--- Supplied records Enclosed Below ---
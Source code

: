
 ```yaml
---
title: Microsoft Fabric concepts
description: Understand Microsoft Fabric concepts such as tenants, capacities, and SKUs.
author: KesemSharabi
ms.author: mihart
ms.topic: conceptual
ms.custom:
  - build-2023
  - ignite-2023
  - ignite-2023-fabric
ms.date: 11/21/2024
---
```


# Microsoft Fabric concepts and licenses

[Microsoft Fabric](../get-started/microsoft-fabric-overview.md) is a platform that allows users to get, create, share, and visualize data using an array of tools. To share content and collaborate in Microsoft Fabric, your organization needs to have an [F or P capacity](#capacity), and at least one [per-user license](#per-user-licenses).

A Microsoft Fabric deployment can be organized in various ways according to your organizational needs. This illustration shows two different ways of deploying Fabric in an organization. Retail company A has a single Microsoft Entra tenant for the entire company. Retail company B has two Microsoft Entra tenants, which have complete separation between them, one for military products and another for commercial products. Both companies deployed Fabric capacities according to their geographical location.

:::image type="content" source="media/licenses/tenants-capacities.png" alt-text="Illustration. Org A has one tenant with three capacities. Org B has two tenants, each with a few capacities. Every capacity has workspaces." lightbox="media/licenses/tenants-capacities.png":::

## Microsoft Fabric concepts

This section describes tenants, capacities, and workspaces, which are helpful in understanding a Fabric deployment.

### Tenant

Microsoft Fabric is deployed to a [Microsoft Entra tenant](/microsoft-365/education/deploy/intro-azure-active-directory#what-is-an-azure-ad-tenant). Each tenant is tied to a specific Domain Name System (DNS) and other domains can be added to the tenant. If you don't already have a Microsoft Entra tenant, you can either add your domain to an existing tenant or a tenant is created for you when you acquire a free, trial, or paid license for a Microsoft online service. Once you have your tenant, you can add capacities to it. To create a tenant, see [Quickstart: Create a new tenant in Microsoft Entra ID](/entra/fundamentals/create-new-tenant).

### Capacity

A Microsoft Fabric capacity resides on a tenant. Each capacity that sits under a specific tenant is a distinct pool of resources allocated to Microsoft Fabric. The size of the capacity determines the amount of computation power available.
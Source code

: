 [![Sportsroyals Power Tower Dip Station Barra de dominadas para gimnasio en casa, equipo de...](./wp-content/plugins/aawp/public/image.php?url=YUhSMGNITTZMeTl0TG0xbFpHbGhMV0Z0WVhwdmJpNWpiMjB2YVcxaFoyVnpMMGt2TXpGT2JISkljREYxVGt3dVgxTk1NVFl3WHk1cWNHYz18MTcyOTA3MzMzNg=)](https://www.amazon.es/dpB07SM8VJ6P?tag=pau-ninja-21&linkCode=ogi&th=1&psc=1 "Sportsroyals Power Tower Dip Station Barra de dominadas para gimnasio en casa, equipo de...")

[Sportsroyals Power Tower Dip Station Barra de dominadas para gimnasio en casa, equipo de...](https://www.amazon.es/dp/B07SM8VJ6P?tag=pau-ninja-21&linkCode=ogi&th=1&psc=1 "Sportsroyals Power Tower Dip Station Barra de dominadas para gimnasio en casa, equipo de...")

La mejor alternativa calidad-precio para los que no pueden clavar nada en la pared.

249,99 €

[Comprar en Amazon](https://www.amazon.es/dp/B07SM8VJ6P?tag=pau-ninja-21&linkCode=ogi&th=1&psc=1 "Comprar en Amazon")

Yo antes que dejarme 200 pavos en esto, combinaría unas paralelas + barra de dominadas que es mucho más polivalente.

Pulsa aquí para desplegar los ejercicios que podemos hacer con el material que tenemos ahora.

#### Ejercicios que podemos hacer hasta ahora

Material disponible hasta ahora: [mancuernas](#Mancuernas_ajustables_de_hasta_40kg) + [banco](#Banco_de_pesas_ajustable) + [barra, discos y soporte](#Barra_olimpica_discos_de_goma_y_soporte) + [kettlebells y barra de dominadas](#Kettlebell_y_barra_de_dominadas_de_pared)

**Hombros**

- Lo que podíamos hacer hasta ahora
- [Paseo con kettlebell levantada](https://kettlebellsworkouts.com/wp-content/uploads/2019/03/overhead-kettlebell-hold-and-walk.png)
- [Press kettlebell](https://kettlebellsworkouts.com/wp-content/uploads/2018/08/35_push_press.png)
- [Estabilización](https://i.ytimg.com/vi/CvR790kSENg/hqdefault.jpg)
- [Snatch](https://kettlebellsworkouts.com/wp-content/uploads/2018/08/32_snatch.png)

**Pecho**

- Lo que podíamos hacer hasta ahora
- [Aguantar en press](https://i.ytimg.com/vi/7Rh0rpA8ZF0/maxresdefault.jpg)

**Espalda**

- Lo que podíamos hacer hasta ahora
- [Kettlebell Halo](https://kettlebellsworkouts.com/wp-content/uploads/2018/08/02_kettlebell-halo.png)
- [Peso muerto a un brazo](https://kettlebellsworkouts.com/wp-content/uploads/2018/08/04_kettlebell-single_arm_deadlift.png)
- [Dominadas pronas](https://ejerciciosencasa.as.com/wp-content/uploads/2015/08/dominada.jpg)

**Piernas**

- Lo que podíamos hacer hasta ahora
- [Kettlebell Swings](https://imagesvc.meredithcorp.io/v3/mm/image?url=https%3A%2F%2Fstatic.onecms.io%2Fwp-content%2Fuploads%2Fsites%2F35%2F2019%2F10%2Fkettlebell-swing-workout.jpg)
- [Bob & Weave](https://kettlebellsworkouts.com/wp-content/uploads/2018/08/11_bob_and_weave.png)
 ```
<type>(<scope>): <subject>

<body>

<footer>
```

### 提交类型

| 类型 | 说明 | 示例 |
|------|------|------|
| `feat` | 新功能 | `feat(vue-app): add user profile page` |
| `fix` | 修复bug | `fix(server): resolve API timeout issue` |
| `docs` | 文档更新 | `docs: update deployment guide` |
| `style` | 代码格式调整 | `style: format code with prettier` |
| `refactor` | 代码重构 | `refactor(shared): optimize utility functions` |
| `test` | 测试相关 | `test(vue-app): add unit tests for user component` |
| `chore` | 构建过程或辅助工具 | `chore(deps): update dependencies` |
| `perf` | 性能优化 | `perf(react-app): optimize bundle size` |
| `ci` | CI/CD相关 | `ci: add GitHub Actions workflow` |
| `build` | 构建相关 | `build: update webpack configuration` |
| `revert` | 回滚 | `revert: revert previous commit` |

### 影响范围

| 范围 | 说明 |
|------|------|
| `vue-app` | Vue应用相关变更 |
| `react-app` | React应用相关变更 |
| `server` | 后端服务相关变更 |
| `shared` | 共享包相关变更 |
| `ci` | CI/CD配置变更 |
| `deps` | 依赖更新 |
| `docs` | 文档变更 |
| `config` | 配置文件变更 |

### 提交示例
--- End of Enclosed Supplied records ---
Task:
The entries shown above must be restated word for word.

Task solution:
Source code

:
 ```yaml
---
title: Microsoft Fabric concepts
description: Understand Microsoft Fabric concepts such as tenants, capacities, and SKUs.
author: KesemSharabi
ms.author: mihart
ms.topic: conceptual
ms.custom:
  - build-2023
  - ignite-2023
  - ignite-2023-fabric
ms.date: 11/21/2024
---
```


# Microsoft Fabric concepts and licenses

[Microsoft Fabric](../get-started/microsoft-fabric-overview.md) is a platform that allows users to get, create, share, and visualize data using an array of tools. To share content and collaborate in Microsoft Fabric, your organization needs to have an [F or P capacity](#capacity), and at least one [per-user license](#per-user-licenses).

A Microsoft Fabric deployment can be organized in various ways according to your organizational needs. This illustration shows two different ways of deploying Fabric in an organization. Retail company A has a single Microsoft Entra tenant for the entire company. Retail company B has two Microsoft Entra tenants, which have complete separation between them, one for military products and another for commercial products. Both companies deployed Fabric capacities according to their geographical location.

:::image type="content" source="media/licenses/tenants-capacities.png" alt-text="Illustration. Org A has one tenant with three capacities. Org B has two tenants, each with a few capacities. Every capacity has workspaces." lightbox="media/licenses/tenants-capacities.png":::

## Microsoft Fabric concepts

This section describes tenants, capacities, and workspaces, which are helpful in understanding a Fabric deployment.

### Tenant

Microsoft Fabric is deployed to a [Microsoft Entra tenant](/microsoft-365/education/deploy/intro-azure-active-directory#what-is-an-azure-ad-tenant). Each tenant is tied to a specific Domain Name System (DNS) and other domains can be added to the tenant. If you don't already have a Microsoft Entra tenant, you can either add your domain to an existing tenant or a tenant is created for you when you acquire a free, trial, or paid license for a Microsoft online service. Once you have your tenant, you can add capacities to it. To create a tenant, see [Quickstart: Create a new tenant in Microsoft Entra ID](/entra/fundamentals/create-new-tenant).

### Capacity

A Microsoft Fabric capacity resides on a tenant. Each capacity that sits under a specific tenant is a distinct pool of resources allocated to Microsoft Fabric. The size of the capacity determines the amount of computation power available.
Source code

: [![Sportsroyals Power Tower Dip Station Barra de dominadas para gimnasio en casa, equipo de...](./wp-content/plugins/aawp/public/image.php?url=YUhSMGNITTZMeTl0TG0xbFpHbGhMV0Z0WVhwdmJpNWpiMjB2YVcxaFoyVnpMMGt2TXpGT2JISkljREYxVGt3dVgxTk1NVFl3WHk1cWNHYz18MTcyOTA3MzMzNg=)](https://www.amazon.es/dpB07SM8VJ6P?tag=pau-ninja-21&linkCode=ogi&th=1&psc=1 "Sportsroyals Power Tower Dip Station Barra de dominadas para gimnasio en casa, equipo de...")

[Sportsroyals Power Tower Dip Station Barra de dominadas para gimnasio en casa, equipo de...](https://www.amazon.es/dp/B07SM8VJ6P?tag=pau-ninja-21&linkCode=ogi&th=1&psc=1 "Sportsroyals Power Tower Dip Station Barra de dominadas para gimnasio en casa, equipo de...")

La mejor alternativa calidad-precio para los que no pueden clavar nada en la pared.

249,99 €

[Comprar en Amazon](https://www.amazon.es/dp/B07SM8VJ6P?tag=pau-ninja-21&linkCode=ogi&th=1&psc=1 "Comprar en Amazon")

Yo antes que dejarme 200 pavos en esto, combinaría unas paralelas + barra de dominadas que es mucho más polivalente.

Pulsa aquí para desplegar los ejercicios que podemos hacer con el material que tenemos ahora.

#### Ejercicios que podemos hacer hasta ahora

Material disponible hasta ahora: [mancuernas](#Mancuernas_ajustables_de_hasta_40kg) + [banco](#Banco_de_pesas_ajustable) + [barra, discos y soporte](#Barra_olimpica_discos_de_goma_y_soporte) + [kettlebells y barra de dominadas](#Kettlebell_y_barra_de_dominadas_de_pared)

**Hombros**

- Lo que podíamos hacer hasta ahora
- [Paseo con kettlebell levantada](https://kettlebellsworkouts.com/wp-content/uploads/2019/03/overhead-kettlebell-hold-and-walk.png)
- [Press kettlebell](https://kettlebellsworkouts.com/wp-content/uploads/2018/08/35_push_press.png)
- [Estabilización](https://i.ytimg.com/vi/CvR790kSENg/hqdefault.jpg)
- [Snatch](https://kettlebellsworkouts.com/wp-content/uploads/2018/08/32_snatch.png)

**Pecho**

- Lo que podíamos hacer hasta ahora
- [Aguantar en press](https://i.ytimg.com/vi/7Rh0rpA8ZF0/maxresdefault.jpg)

**Espalda**

- Lo que podíamos hacer hasta ahora
- [Kettlebell Halo](https://kettlebellsworkouts.com/wp-content/uploads/2018/08/02_kettlebell-halo.png)
- [Peso muerto a un brazo](https://kettlebellsworkouts.com/wp-content/uploads/2018/08/04_kettlebell-single_arm_deadlift.png)
- [Dominadas pronas](https://ejerciciosencasa.as.com/wp-content/uploads/2015/08/dominada.jpg)

**Piernas**

- Lo que podíamos hacer hasta ahora
- [Kettlebell Swings](https://imagesvc.meredithcorp.io/v3/mm/image?url=https%3A%2F%2Fstatic.onecms.io%2Fwp-content%2Fuploads%2Fsites%2F35%2F2019%2F10%2Fkettlebell-swing-workout.jpg)
- [Bob & Weave](https://kettlebellsworkouts.com/wp-content/uploads/2018/08/11_bob_and_weave.png)
 ```
<type>(<scope>): <subject>

<body>

<footer>
```

### 提交类型

| 类型 | 说明 | 示例 |
|------|------|------|
| `feat` | 新功能 | `feat(vue-app): add user profile page` |
| `fix` | 修复bug | `fix(server): resolve API timeout issue` |
| `docs` | 文档更新 | `docs: update deployment guide` |
| `style` | 代码格式调整 | `style: format code with prettier` |
| `refactor` | 代码重构 | `refactor(shared): optimize utility functions` |
| `test` | 测试相关 | `test(vue-app): add unit tests for user component` |
| `chore` | 构建过程或辅助工具 | `chore(deps): update dependencies` |
| `perf` | 性能优化 | `perf(react-app): optimize bundle size` |
| `ci` | CI/CD相关 | `ci: add GitHub Actions workflow` |
| `build` | 构建相关 | `build: update webpack configuration` |
| `revert` | 回滚 | `revert: revert previous commit` |

### 影响范围

| 范围 | 说明 |
|------|------|
| `vue-app` | Vue应用相关变更 |
| `react-app` | React应用相关变更 |
| `server` | 后端服务相关变更 |
| `shared` | 共享包相关变更 |
| `ci` | CI/CD配置变更 |
| `deps` | 依赖更新 |
| `docs` | 文档变更 |
| `config` | 配置文件变更 |

### 提交示例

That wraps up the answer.